> [PROMPT]: Restate the records word for word, omitting nothing.

Excerpts from a dataset
--- START ---

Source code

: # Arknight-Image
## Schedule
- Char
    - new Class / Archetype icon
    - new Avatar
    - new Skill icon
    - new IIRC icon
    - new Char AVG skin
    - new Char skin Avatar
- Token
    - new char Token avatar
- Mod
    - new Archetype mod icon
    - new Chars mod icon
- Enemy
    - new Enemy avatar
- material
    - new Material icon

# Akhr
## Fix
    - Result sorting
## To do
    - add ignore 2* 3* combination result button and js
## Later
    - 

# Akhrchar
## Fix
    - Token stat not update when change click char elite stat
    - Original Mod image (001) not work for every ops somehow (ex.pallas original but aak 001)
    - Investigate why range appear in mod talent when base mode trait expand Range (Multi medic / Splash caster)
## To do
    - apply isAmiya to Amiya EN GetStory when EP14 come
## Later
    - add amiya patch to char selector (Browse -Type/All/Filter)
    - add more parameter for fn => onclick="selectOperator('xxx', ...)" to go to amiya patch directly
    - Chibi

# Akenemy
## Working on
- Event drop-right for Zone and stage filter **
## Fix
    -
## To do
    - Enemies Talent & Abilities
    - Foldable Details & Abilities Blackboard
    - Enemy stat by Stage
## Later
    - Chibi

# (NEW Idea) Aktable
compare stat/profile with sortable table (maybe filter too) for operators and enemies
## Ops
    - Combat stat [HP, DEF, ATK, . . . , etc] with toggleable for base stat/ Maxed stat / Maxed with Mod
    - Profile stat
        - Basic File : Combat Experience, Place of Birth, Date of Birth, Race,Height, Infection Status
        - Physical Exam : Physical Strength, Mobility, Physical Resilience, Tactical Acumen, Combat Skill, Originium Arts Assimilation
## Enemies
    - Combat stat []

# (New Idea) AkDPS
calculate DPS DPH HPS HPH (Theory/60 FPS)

--- END ---

> [RESPONSE TO THE EXERCISE]:
Source code

: # Arknight-Image
## Schedule
- Char
    - new Class / Archetype icon
    - new Avatar
    - new Skill icon
    - new IIRC icon
    - new Char AVG skin
    - new Char skin Avatar
- Token
    - new char Token avatar
- Mod
    - new Archetype mod icon
    - new Chars mod icon
- Enemy
    - new Enemy avatar
- material
    - new Material icon

# Akhr
## Fix
    - Result sorting
## To do
    - add ignore 2* 3* combination result button and js
## Later
    - 

# Akhrchar
## Fix
    - Token stat not update when change click char elite stat
    - Original Mod image (001) not work for every ops somehow (ex.pallas original but aak 001)
    - Investigate why range appear in mod talent when base mode trait expand Range (Multi medic / Splash caster)
## To do
    - apply isAmiya to Amiya EN GetStory when EP14 come
## Later
    - add amiya patch to char selector (Browse -Type/All/Filter)
    - add more parameter for fn => onclick="selectOperator('xxx', ...)" to go to amiya patch directly
    - Chibi

# Akenemy
## Working on
- Event drop-right for Zone and stage filter **
## Fix
    -
## To do
    - Enemies Talent & Abilities
    - Foldable Details & Abilities Blackboard
    - Enemy stat by Stage
## Later
    - Chibi

# (NEW Idea) Aktable
compare stat/profile with sortable table (maybe filter too) for operators and enemies
## Ops
    - Combat stat [HP, DEF, ATK, . . . , etc] with toggleable for base stat/ Maxed stat / Maxed with Mod
    - Profile stat
        - Basic File : Combat Experience, Place of Birth, Date of Birth, Race,Height, Infection Status
        - Physical Exam : Physical Strength, Mobility, Physical Resilience, Tactical Acumen, Combat Skill, Originium Arts Assimilation
## Enemies
    - Combat stat []

# (New Idea) AkDPS
calculate DPS DPH HPS HPH (Theory/60 FPS)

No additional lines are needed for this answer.